Sus primeros escritos datan de 1937. Le gustaba andar en bicicleta porque le parecía buena para hacer poesía: uno parpadea, piensa un verso, se para a anotarlo y vuelve a andar. Las leyes raciales le impedían en esa época circular libremente por la calle, ir al cine o jugar al tenis con los arios. Educado para ser un intelectual, se encontró ya cercana la Segunda Guerra de 1939 siendo un marginal. Reconocía provenir de la literatura hermética y no comprometida de los años '30 y haberse interesado en la poesía pura. Con los años terminó siendo un historicista y se comprometió con la realidad, pero no como los neorrealistas sino en forma distinta.

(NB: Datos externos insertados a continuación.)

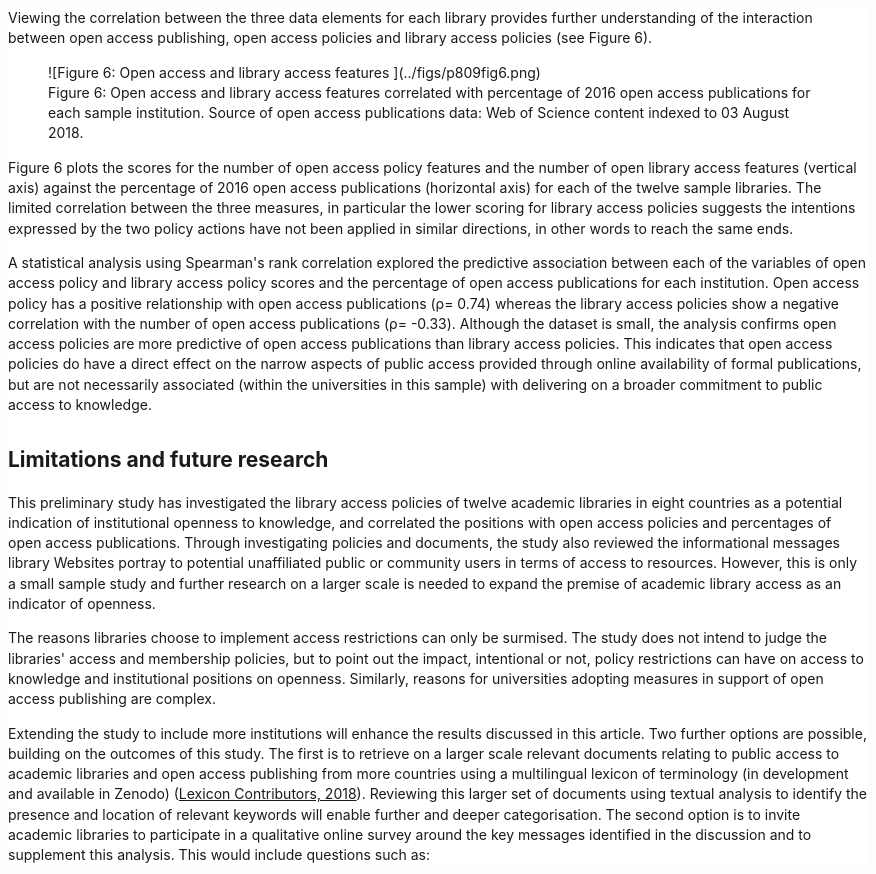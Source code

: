 Viewing the correlation between the three data elements for each library provides further understanding of the interaction between open access publishing, open access policies and library access policies (see Figure 6).

<figure class="centre">![Figure 6: Open access and library access features ](../figs/p809fig6.png)

<figcaption>  
Figure 6: Open access and library access features correlated with percentage of 2016 open access publications for each sample institution. Source of open access publications data: Web of Science content indexed to 03 August 2018.</figcaption>

</figure>

Figure 6 plots the scores for the number of open access policy features and the number of open library access features (vertical axis) against the percentage of 2016 open access publications (horizontal axis) for each of the twelve sample libraries. The limited correlation between the three measures, in particular the lower scoring for library access policies suggests the intentions expressed by the two policy actions have not been applied in similar directions, in other words to reach the same ends.

A statistical analysis using Spearman's rank correlation explored the predictive association between each of the variables of open access policy and library access policy scores and the percentage of open access publications for each institution. Open access policy has a positive relationship with open access publications (ρ= 0.74) whereas the library access policies show a negative correlation with the number of open access publications (ρ= -0.33). Although the dataset is small, the analysis confirms open access policies are more predictive of open access publications than library access policies. This indicates that open access policies do have a direct effect on the narrow aspects of public access provided through online availability of formal publications, but are not necessarily associated (within the universities in this sample) with delivering on a broader commitment to public access to knowledge.

## Limitations and future research

This preliminary study has investigated the library access policies of twelve academic libraries in eight countries as a potential indication of institutional openness to knowledge, and correlated the positions with open access policies and percentages of open access publications. Through investigating policies and documents, the study also reviewed the informational messages library Websites portray to potential unaffiliated public or community users in terms of access to resources. However, this is only a small sample study and further research on a larger scale is needed to expand the premise of academic library access as an indicator of openness.

The reasons libraries choose to implement access restrictions can only be surmised. The study does not intend to judge the libraries' access and membership policies, but to point out the impact, intentional or not, policy restrictions can have on access to knowledge and institutional positions on openness. Similarly, reasons for universities adopting measures in support of open access publishing are complex.

Extending the study to include more institutions will enhance the results discussed in this article. Two further options are possible, building on the outcomes of this study. The first is to retrieve on a larger scale relevant documents relating to public access to academic libraries and open access publishing from more countries using a multilingual lexicon of terminology (in development and available in Zenodo) ([Lexicon Contributors, 2018](#lex18)). Reviewing this larger set of documents using textual analysis to identify the presence and location of relevant keywords will enable further and deeper categorisation. The second option is to invite academic libraries to participate in a qualitative online survey around the key messages identified in the discussion and to supplement this analysis. This would include questions such as:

Tras publicar dos libros de poesía, "Una cittá di pianura" (1940) y "Stori dei poveri amanti" (1945) y luego de ser liberado de la cárcel a la caída de Mussolini, se trasladó a Nápoles en 1949 para desempeñarse como profesor en el Instituto Naútico y moduló su estilo admirando a Pratolini, con la convicción de no llegar jamás s ser como éste o Moravia. Amaba corregir hasta el infinito. El mundo tan particular de Bassani es el de la memoria: el universo judío de Ferrara, entre el fascismo, la guerra, la cárcel, la persecución y la Resistencia. Pero la política, en su obra, afirmó, "está porque está en la vida, no como mensaje". El libro que lo hizo conocer y le valió el premio Strega fue "Historias de Ferrara" (1960).

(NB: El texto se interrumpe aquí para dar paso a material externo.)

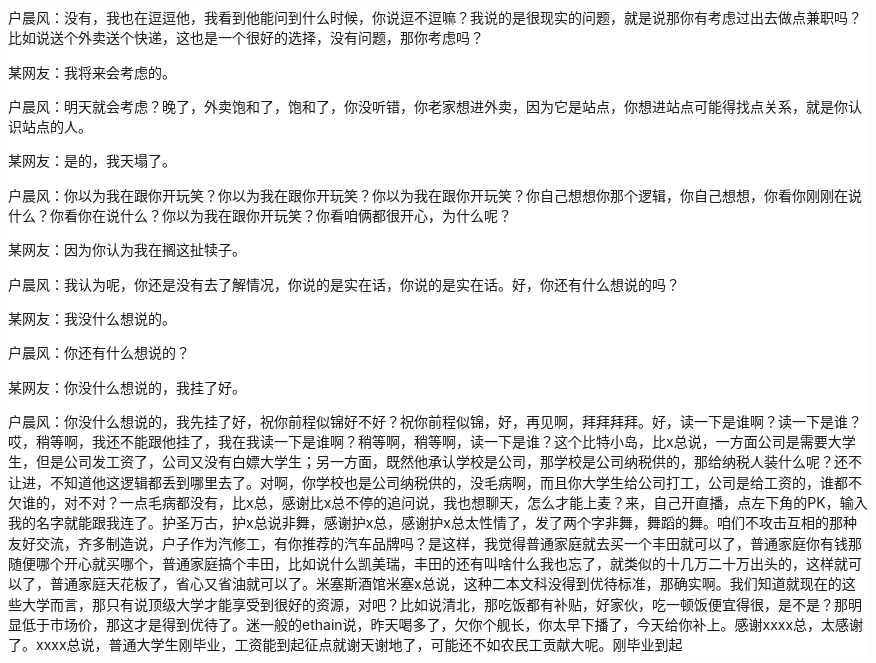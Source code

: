 户晨风：没有，我也在逗逗他，我看到他能问到什么时候，你说逗不逗嘛？我说的是很现实的问题，就是说那你有考虑过出去做点兼职吗？比如说送个外卖送个快递，这也是一个很好的选择，没有问题，那你考虑吗？

某网友：我将来会考虑的。

户晨风：明天就会考虑？晚了，外卖饱和了，饱和了，你没听错，你老家想进外卖，因为它是站点，你想进站点可能得找点关系，就是你认识站点的人。

某网友：是的，我天塌了。

户晨风：你以为我在跟你开玩笑？你以为我在跟你开玩笑？你以为我在跟你开玩笑？你自己想想你那个逻辑，你自己想想，你看你刚刚在说什么？你看你在说什么？你以为我在跟你开玩笑？你看咱俩都很开心，为什么呢？

某网友：因为你认为我在搁这扯犊子。

户晨风：我认为呢，你还是没有去了解情况，你说的是实在话，你说的是实在话。好，你还有什么想说的吗？

某网友：我没什么想说的。

户晨风：你还有什么想说的？

某网友：你没什么想说的，我挂了好。

户晨风：你没什么想说的，我先挂了好，祝你前程似锦好不好？祝你前程似锦，好，再见啊，拜拜拜拜。好，读一下是谁啊？读一下是谁？哎，稍等啊，我还不能跟他挂了，我在我读一下是谁啊？稍等啊，稍等啊，读一下是谁？这个比特小岛，比x总说，一方面公司是需要大学生，但是公司发工资了，公司又没有白嫖大学生；另一方面，既然他承认学校是公司，那学校是公司纳税供的，那给纳税人装什么呢？还不让进，不知道他这逻辑都丢到哪里去了。对啊，你学校也是公司纳税供的，没毛病啊，而且你大学生给公司打工，公司是给工资的，谁都不欠谁的，对不对？一点毛病都没有，比x总，感谢比x总不停的追问说，我也想聊天，怎么才能上麦？来，自己开直播，点左下角的PK，输入我的名字就能跟我连了。护圣万古，护x总说非舞，感谢护x总，感谢护x总太性情了，发了两个字非舞，舞蹈的舞。咱们不攻击互相的那种友好交流，齐多制造说，户子作为汽修工，有你推荐的汽车品牌吗？是这样，我觉得普通家庭就去买一个丰田就可以了，普通家庭你有钱那随便哪个开心就买哪个，普通家庭搞个丰田，比如说什么凯美瑞，丰田的还有叫啥什么我也忘了，就类似的十几万二十万出头的，这样就可以了，普通家庭天花板了，省心又省油就可以了。米塞斯酒馆米塞x总说，这种二本文科没得到优待标准，那确实啊。我们知道就现在的这些大学而言，那只有说顶级大学才能享受到很好的资源，对吧？比如说清北，那吃饭都有补贴，好家伙，吃一顿饭便宜得很，是不是？那明显低于市场价，那这才是得到优待了。迷一般的ethain说，昨天喝多了，欠你个舰长，你太早下播了，今天给你补上。感谢xxxx总，太感谢了。xxxx总说，普通大学生刚毕业，工资能到起征点就谢天谢地了，可能还不如农民工贡献大呢。刚毕业到起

La quinta y más conocida historia ferraresa daría lugar al film de Florestano Vancini "La larga noche del ´43". No es una historia política; marca un hecho histórico y lo une discretamente a una historia de amor. Evoca el "tiempo perdido" desde el punto de vista de la "guerra interior" entre fascistas y partisanos. Bassani construyó su material en varios círculos, uno dentro del otro; el último era el cuartito-prisión desde donde el farmaceútico paralítico Pino Barilari ve la vida pasar y donde nadie, excepto su mujer, había puesto los pies nunca.

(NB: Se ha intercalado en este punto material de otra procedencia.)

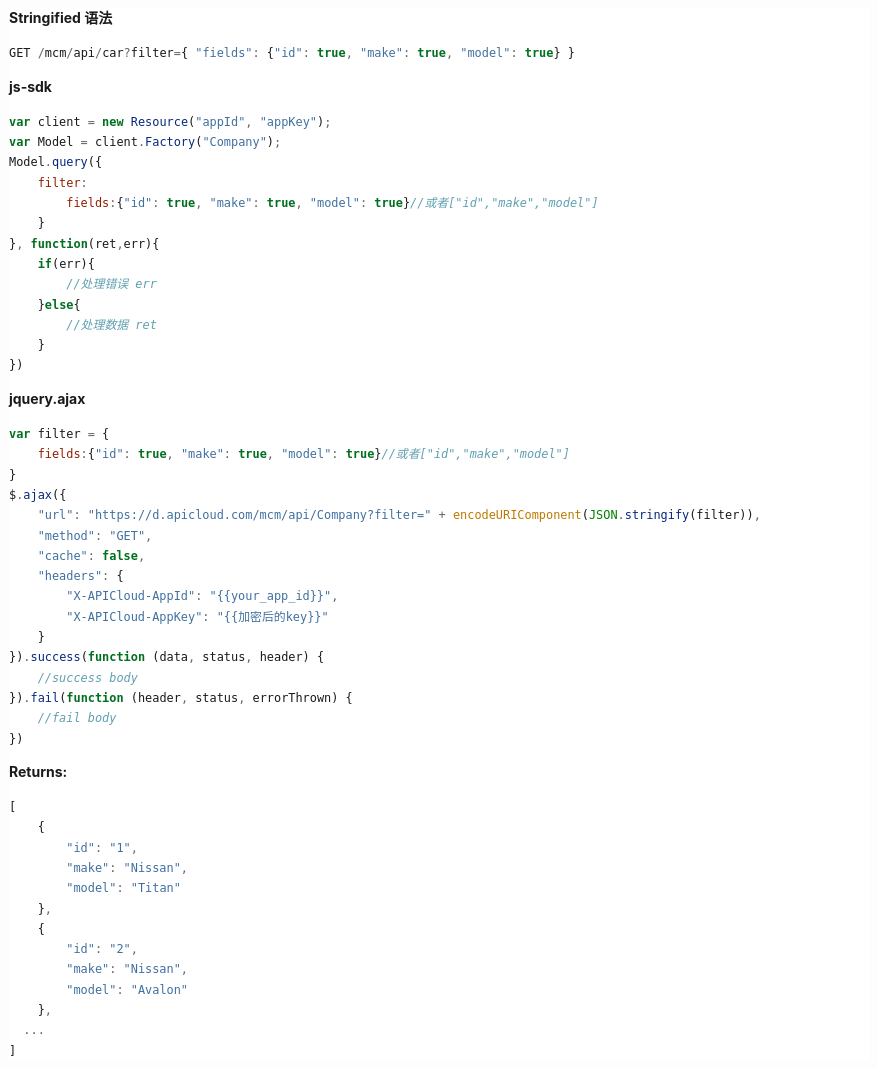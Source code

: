 **Stringified 语法**

```js
GET /mcm/api/car?filter={ "fields": {"id": true, "make": true, "model": true} }
```

**js-sdk**
```js
var client = new Resource("appId", "appKey");
var Model = client.Factory("Company");
Model.query({
	filter:
		fields:{"id": true, "make": true, "model": true}//或者["id","make","model"]
	}
}, function(ret,err){
	if(err){
		//处理错误 err
	}else{
		//处理数据 ret
	}
})
```	

**jquery.ajax**
```js
var filter = {
	fields:{"id": true, "make": true, "model": true}//或者["id","make","model"]
}
$.ajax({
  	"url": "https://d.apicloud.com/mcm/api/Company?filter=" + encodeURIComponent(JSON.stringify(filter)),
  	"method": "GET",
  	"cache": false,
  	"headers": {
    	"X-APICloud-AppId": "{{your_app_id}}",
    	"X-APICloud-AppKey": "{{加密后的key}}"
  	}
}).success(function (data, status, header) {
  	//success body
}).fail(function (header, status, errorThrown) {
  	//fail body
})
```


**Returns:**

```js
[
	{
    	"id": "1",
    	"make": "Nissan",
    	"model": "Titan"
	},
	{
    	"id": "2",
    	"make": "Nissan",
		"model": "Avalon"
  	},
  ...
]
```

Pino participó en la Marcha sobre Roma a los 17 años y está casado con la sensual Anna. A causa de una sífilis juvenil sigue inválido en su lecho. Esa noche del '43 ve desde su ventana, en un relámpago aterrorizante, la cruel venganza por un fascista muerto: once fusilamientos de rehenes. Al terminar la guerra se acusa al impulsor de la masacre y citan a Pino como testigo. Él declara que aquella noche dormía y no vio nada. En realidad esa noche ocurrió algo doloroso en su vida íntima. Observó cómo su mujer, regresando de un encuentro amoroso, se acercaba a los cadáveres fusilados. Pino nunca le reprochó su conducta, y aunque ella luego lo abandonó, prefiere por dignidad varonil no confesar que su mujer lo engañaba y niega haber presenciado la matanza. A Bassani le interesa el silencio de Pino, su sufrimiento callado e irónico, y funde con equilibrio el tema afectivo personal, hecho de palabras no dichas, y el tema político.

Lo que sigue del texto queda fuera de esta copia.